== Segment start ==
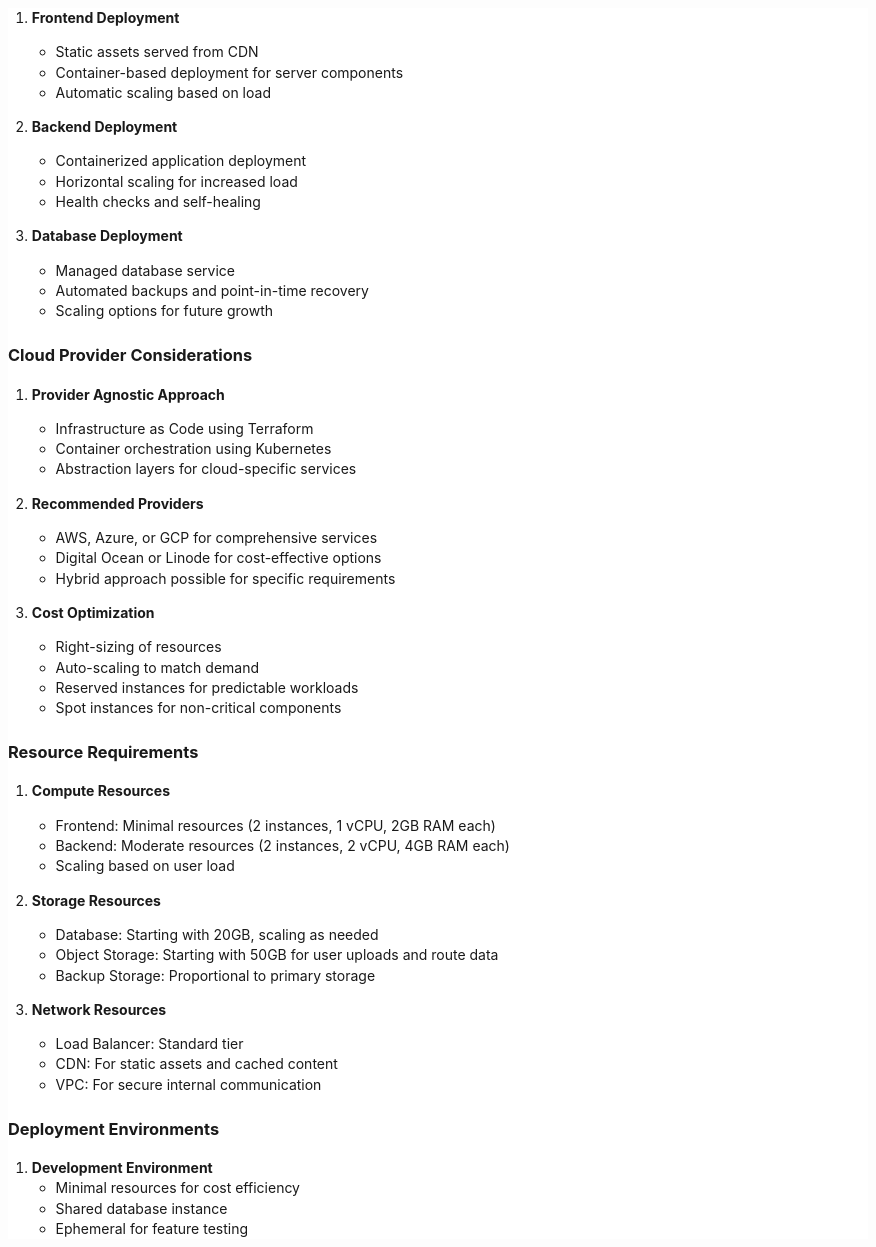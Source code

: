 1. **Frontend Deployment**
   - Static assets served from CDN
   - Container-based deployment for server components
   - Automatic scaling based on load

2. **Backend Deployment**
   - Containerized application deployment
   - Horizontal scaling for increased load
   - Health checks and self-healing

3. **Database Deployment**
   - Managed database service
   - Automated backups and point-in-time recovery
   - Scaling options for future growth

### Cloud Provider Considerations

1. **Provider Agnostic Approach**
   - Infrastructure as Code using Terraform
   - Container orchestration using Kubernetes
   - Abstraction layers for cloud-specific services

2. **Recommended Providers**
   - AWS, Azure, or GCP for comprehensive services
   - Digital Ocean or Linode for cost-effective options
   - Hybrid approach possible for specific requirements

3. **Cost Optimization**
   - Right-sizing of resources
   - Auto-scaling to match demand
   - Reserved instances for predictable workloads
   - Spot instances for non-critical components

### Resource Requirements

1. **Compute Resources**
   - Frontend: Minimal resources (2 instances, 1 vCPU, 2GB RAM each)
   - Backend: Moderate resources (2 instances, 2 vCPU, 4GB RAM each)
   - Scaling based on user load

2. **Storage Resources**
   - Database: Starting with 20GB, scaling as needed
   - Object Storage: Starting with 50GB for user uploads and route data
   - Backup Storage: Proportional to primary storage

3. **Network Resources**
   - Load Balancer: Standard tier
   - CDN: For static assets and cached content
   - VPC: For secure internal communication

### Deployment Environments

1. **Development Environment**
   - Minimal resources for cost efficiency
   - Shared database instance
   - Ephemeral for feature testing

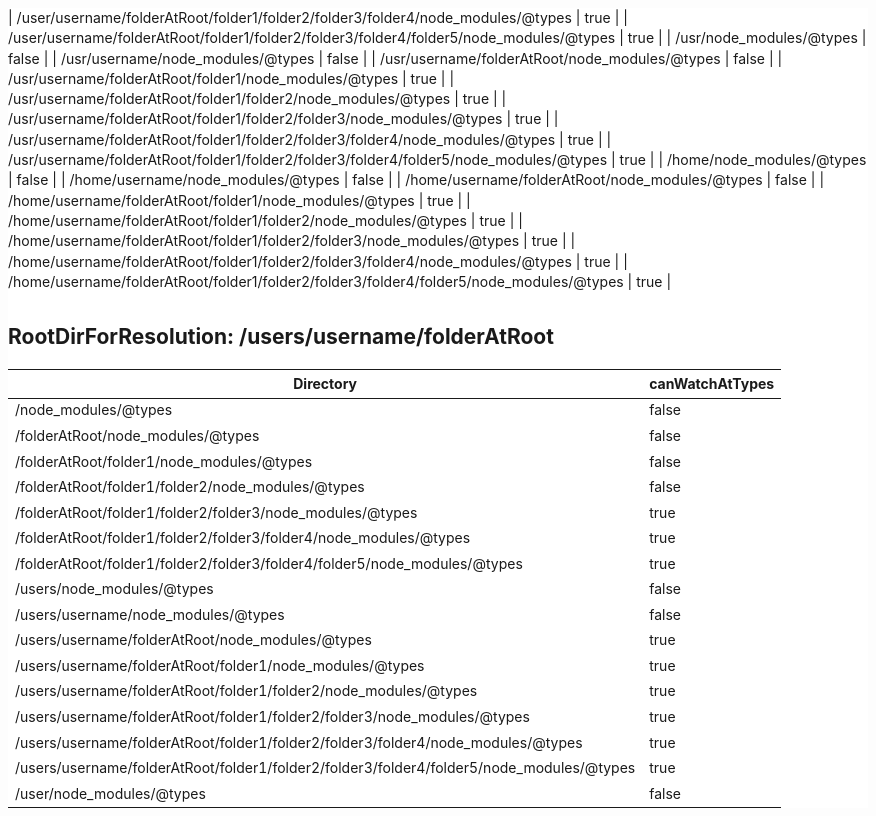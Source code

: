 | /user/username/folderAtRoot/folder1/folder2/folder3/folder4/node_modules/@types          | true            |
| /user/username/folderAtRoot/folder1/folder2/folder3/folder4/folder5/node_modules/@types  | true            |
| /usr/node_modules/@types                                                                 | false           |
| /usr/username/node_modules/@types                                                        | false           |
| /usr/username/folderAtRoot/node_modules/@types                                           | false           |
| /usr/username/folderAtRoot/folder1/node_modules/@types                                   | true            |
| /usr/username/folderAtRoot/folder1/folder2/node_modules/@types                           | true            |
| /usr/username/folderAtRoot/folder1/folder2/folder3/node_modules/@types                   | true            |
| /usr/username/folderAtRoot/folder1/folder2/folder3/folder4/node_modules/@types           | true            |
| /usr/username/folderAtRoot/folder1/folder2/folder3/folder4/folder5/node_modules/@types   | true            |
| /home/node_modules/@types                                                                | false           |
| /home/username/node_modules/@types                                                       | false           |
| /home/username/folderAtRoot/node_modules/@types                                          | false           |
| /home/username/folderAtRoot/folder1/node_modules/@types                                  | true            |
| /home/username/folderAtRoot/folder1/folder2/node_modules/@types                          | true            |
| /home/username/folderAtRoot/folder1/folder2/folder3/node_modules/@types                  | true            |
| /home/username/folderAtRoot/folder1/folder2/folder3/folder4/node_modules/@types          | true            |
| /home/username/folderAtRoot/folder1/folder2/folder3/folder4/folder5/node_modules/@types  | true            |

## RootDirForResolution: /users/username/folderAtRoot

| Directory                                                                                | canWatchAtTypes |
| ---------------------------------------------------------------------------------------- | --------------- |
| /node_modules/@types                                                                     | false           |
| /folderAtRoot/node_modules/@types                                                        | false           |
| /folderAtRoot/folder1/node_modules/@types                                                | false           |
| /folderAtRoot/folder1/folder2/node_modules/@types                                        | false           |
| /folderAtRoot/folder1/folder2/folder3/node_modules/@types                                | true            |
| /folderAtRoot/folder1/folder2/folder3/folder4/node_modules/@types                        | true            |
| /folderAtRoot/folder1/folder2/folder3/folder4/folder5/node_modules/@types                | true            |
| /users/node_modules/@types                                                               | false           |
| /users/username/node_modules/@types                                                      | false           |
| /users/username/folderAtRoot/node_modules/@types                                         | true            |
| /users/username/folderAtRoot/folder1/node_modules/@types                                 | true            |
| /users/username/folderAtRoot/folder1/folder2/node_modules/@types                         | true            |
| /users/username/folderAtRoot/folder1/folder2/folder3/node_modules/@types                 | true            |
| /users/username/folderAtRoot/folder1/folder2/folder3/folder4/node_modules/@types         | true            |
| /users/username/folderAtRoot/folder1/folder2/folder3/folder4/folder5/node_modules/@types | true            |
| /user/node_modules/@types                                                                | false           |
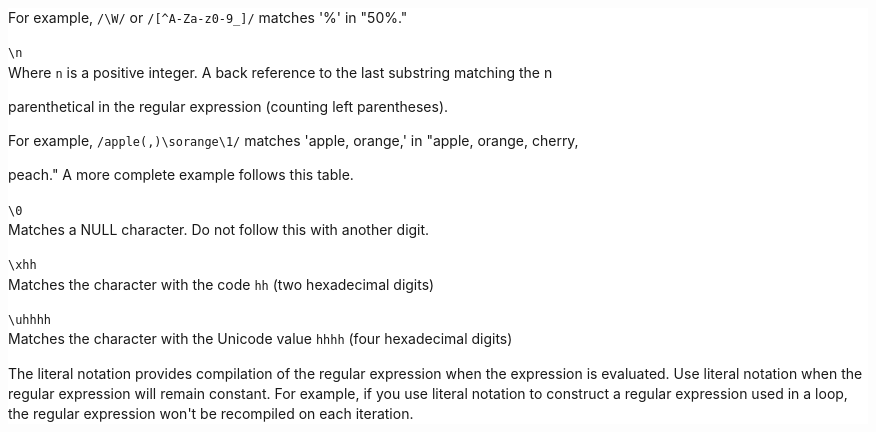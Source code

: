 

                  




                  
 For example, `/\W/` or `/[^A-Za-z0-9_]/` matches '%' in "50%."



                  




 `\n`             
 Where `n` is a positive integer. A back reference to the last substring matching the n



                  
 parenthetical in the regular expression (counting left parentheses).



                  




                  
 For example, `/apple(,)\sorange\1/` matches 'apple, orange,' in "apple, orange, cherry,



                  
 peach." A more complete example follows this table.



                  




 `\0`             
 Matches a NULL character. Do not follow this with another digit.



                  




 `\xhh`           
 Matches the character with the code `hh` (two hexadecimal digits)



                  




 `\uhhhh`         
 Matches the character with the Unicode value `hhhh` (four hexadecimal digits)





The literal notation provides compilation of the regular expression when the expression is evaluated. Use
literal notation when the regular expression will remain constant. For example, if you use literal notation
to construct a regular expression used in a loop, the regular expression won't be recompiled on each iteration.
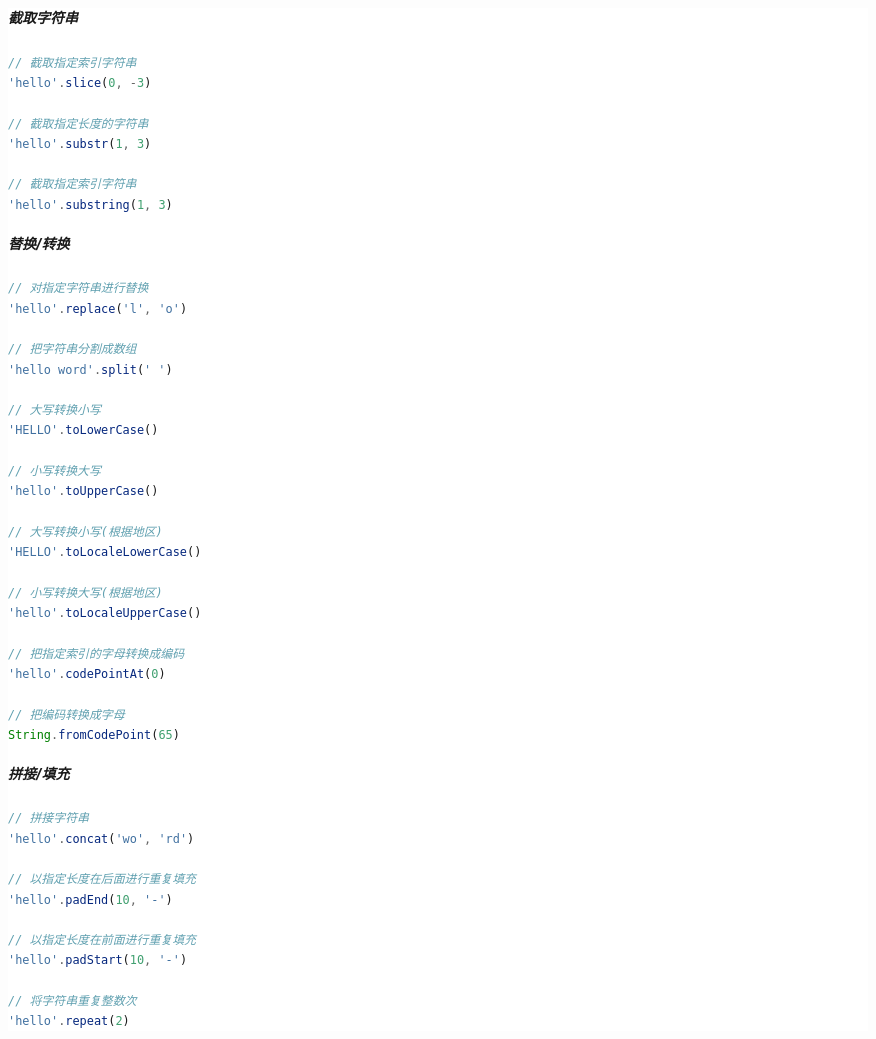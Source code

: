 ##### **截取字符串**

```javascript
// 截取指定索引字符串
'hello'.slice(0, -3)

// 截取指定长度的字符串
'hello'.substr(1, 3)

// 截取指定索引字符串
'hello'.substring(1, 3)
```

##### **替换/转换**

```javascript
// 对指定字符串进行替换
'hello'.replace('l', 'o')

// 把字符串分割成数组
'hello word'.split(' ')

// 大写转换小写
'HELLO'.toLowerCase()

// 小写转换大写
'hello'.toUpperCase()

// 大写转换小写(根据地区)
'HELLO'.toLocaleLowerCase()

// 小写转换大写(根据地区)
'hello'.toLocaleUpperCase()

// 把指定索引的字母转换成编码
'hello'.codePointAt(0)

// 把编码转换成字母
String.fromCodePoint(65)
```

##### **拼接/填充**

```javascript
// 拼接字符串
'hello'.concat('wo', 'rd')

// 以指定长度在后面进行重复填充
'hello'.padEnd(10, '-')

// 以指定长度在前面进行重复填充
'hello'.padStart(10, '-')

// 将字符串重复整数次
'hello'.repeat(2)
```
== Segment end ==
* [TO DO]: All of the material is to be reproduced verbatim, pictures excluded.

* [REPLY]:
Source code

: 1. **Frontend Deployment**
   - Static assets served from CDN
   - Container-based deployment for server components
   - Automatic scaling based on load

2. **Backend Deployment**
   - Containerized application deployment
   - Horizontal scaling for increased load
   - Health checks and self-healing

3. **Database Deployment**
   - Managed database service
   - Automated backups and point-in-time recovery
   - Scaling options for future growth

### Cloud Provider Considerations

1. **Provider Agnostic Approach**
   - Infrastructure as Code using Terraform
   - Container orchestration using Kubernetes
   - Abstraction layers for cloud-specific services

2. **Recommended Providers**
   - AWS, Azure, or GCP for comprehensive services
   - Digital Ocean or Linode for cost-effective options
   - Hybrid approach possible for specific requirements

3. **Cost Optimization**
   - Right-sizing of resources
   - Auto-scaling to match demand
   - Reserved instances for predictable workloads
   - Spot instances for non-critical components

### Resource Requirements

1. **Compute Resources**
   - Frontend: Minimal resources (2 instances, 1 vCPU, 2GB RAM each)
   - Backend: Moderate resources (2 instances, 2 vCPU, 4GB RAM each)
   - Scaling based on user load

2. **Storage Resources**
   - Database: Starting with 20GB, scaling as needed
   - Object Storage: Starting with 50GB for user uploads and route data
   - Backup Storage: Proportional to primary storage

3. **Network Resources**
   - Load Balancer: Standard tier
   - CDN: For static assets and cached content
   - VPC: For secure internal communication

### Deployment Environments

1. **Development Environment**
   - Minimal resources for cost efficiency
   - Shared database instance
   - Ephemeral for feature testing

Source code

: | /user/username/folderAtRoot/folder1/folder2/folder3/folder4/node_modules/@types          | true            |
| /user/username/folderAtRoot/folder1/folder2/folder3/folder4/folder5/node_modules/@types  | true            |
| /usr/node_modules/@types                                                                 | false           |
| /usr/username/node_modules/@types                                                        | false           |
| /usr/username/folderAtRoot/node_modules/@types                                           | false           |
| /usr/username/folderAtRoot/folder1/node_modules/@types                                   | true            |
| /usr/username/folderAtRoot/folder1/folder2/node_modules/@types                           | true            |
| /usr/username/folderAtRoot/folder1/folder2/folder3/node_modules/@types                   | true            |
| /usr/username/folderAtRoot/folder1/folder2/folder3/folder4/node_modules/@types           | true            |
| /usr/username/folderAtRoot/folder1/folder2/folder3/folder4/folder5/node_modules/@types   | true            |
| /home/node_modules/@types                                                                | false           |
| /home/username/node_modules/@types                                                       | false           |
| /home/username/folderAtRoot/node_modules/@types                                          | false           |
| /home/username/folderAtRoot/folder1/node_modules/@types                                  | true            |
| /home/username/folderAtRoot/folder1/folder2/node_modules/@types                          | true            |
| /home/username/folderAtRoot/folder1/folder2/folder3/node_modules/@types                  | true            |
| /home/username/folderAtRoot/folder1/folder2/folder3/folder4/node_modules/@types          | true            |
| /home/username/folderAtRoot/folder1/folder2/folder3/folder4/folder5/node_modules/@types  | true            |

## RootDirForResolution: /users/username/folderAtRoot

| Directory                                                                                | canWatchAtTypes |
| ---------------------------------------------------------------------------------------- | --------------- |
| /node_modules/@types                                                                     | false           |
| /folderAtRoot/node_modules/@types                                                        | false           |
| /folderAtRoot/folder1/node_modules/@types                                                | false           |
| /folderAtRoot/folder1/folder2/node_modules/@types                                        | false           |
| /folderAtRoot/folder1/folder2/folder3/node_modules/@types                                | true            |
| /folderAtRoot/folder1/folder2/folder3/folder4/node_modules/@types                        | true            |
| /folderAtRoot/folder1/folder2/folder3/folder4/folder5/node_modules/@types                | true            |
| /users/node_modules/@types                                                               | false           |
| /users/username/node_modules/@types                                                      | false           |
| /users/username/folderAtRoot/node_modules/@types                                         | true            |
| /users/username/folderAtRoot/folder1/node_modules/@types                                 | true            |
| /users/username/folderAtRoot/folder1/folder2/node_modules/@types                         | true            |
| /users/username/folderAtRoot/folder1/folder2/folder3/node_modules/@types                 | true            |
| /users/username/folderAtRoot/folder1/folder2/folder3/folder4/node_modules/@types         | true            |
| /users/username/folderAtRoot/folder1/folder2/folder3/folder4/folder5/node_modules/@types | true            |
| /user/node_modules/@types                                                                | false           |
Source code

: 

                  




                  
 For example, `/\W/` or `/[^A-Za-z0-9_]/` matches '%' in "50%."



                  




 `\n`             
 Where `n` is a positive integer. A back reference to the last substring matching the n



                  
 parenthetical in the regular expression (counting left parentheses).



                  




                  
 For example, `/apple(,)\sorange\1/` matches 'apple, orange,' in "apple, orange, cherry,



                  
 peach." A more complete example follows this table.



                  




 `\0`             
 Matches a NULL character. Do not follow this with another digit.



                  




 `\xhh`           
 Matches the character with the code `hh` (two hexadecimal digits)



                  




 `\uhhhh`         
 Matches the character with the Unicode value `hhhh` (four hexadecimal digits)





The literal notation provides compilation of the regular expression when the expression is evaluated. Use
literal notation when the regular expression will remain constant. For example, if you use literal notation
to construct a regular expression used in a loop, the regular expression won't be recompiled on each iteration.
Source code

: ##### **截取字符串**

```javascript
// 截取指定索引字符串
'hello'.slice(0, -3)

// 截取指定长度的字符串
'hello'.substr(1, 3)

// 截取指定索引字符串
'hello'.substring(1, 3)
```

##### **替换/转换**

```javascript
// 对指定字符串进行替换
'hello'.replace('l', 'o')

// 把字符串分割成数组
'hello word'.split(' ')

// 大写转换小写
'HELLO'.toLowerCase()

// 小写转换大写
'hello'.toUpperCase()

// 大写转换小写(根据地区)
'HELLO'.toLocaleLowerCase()

// 小写转换大写(根据地区)
'hello'.toLocaleUpperCase()

// 把指定索引的字母转换成编码
'hello'.codePointAt(0)

// 把编码转换成字母
String.fromCodePoint(65)
```

##### **拼接/填充**

```javascript
// 拼接字符串
'hello'.concat('wo', 'rd')

// 以指定长度在后面进行重复填充
'hello'.padEnd(10, '-')

// 以指定长度在前面进行重复填充
'hello'.padStart(10, '-')

// 将字符串重复整数次
'hello'.repeat(2)
```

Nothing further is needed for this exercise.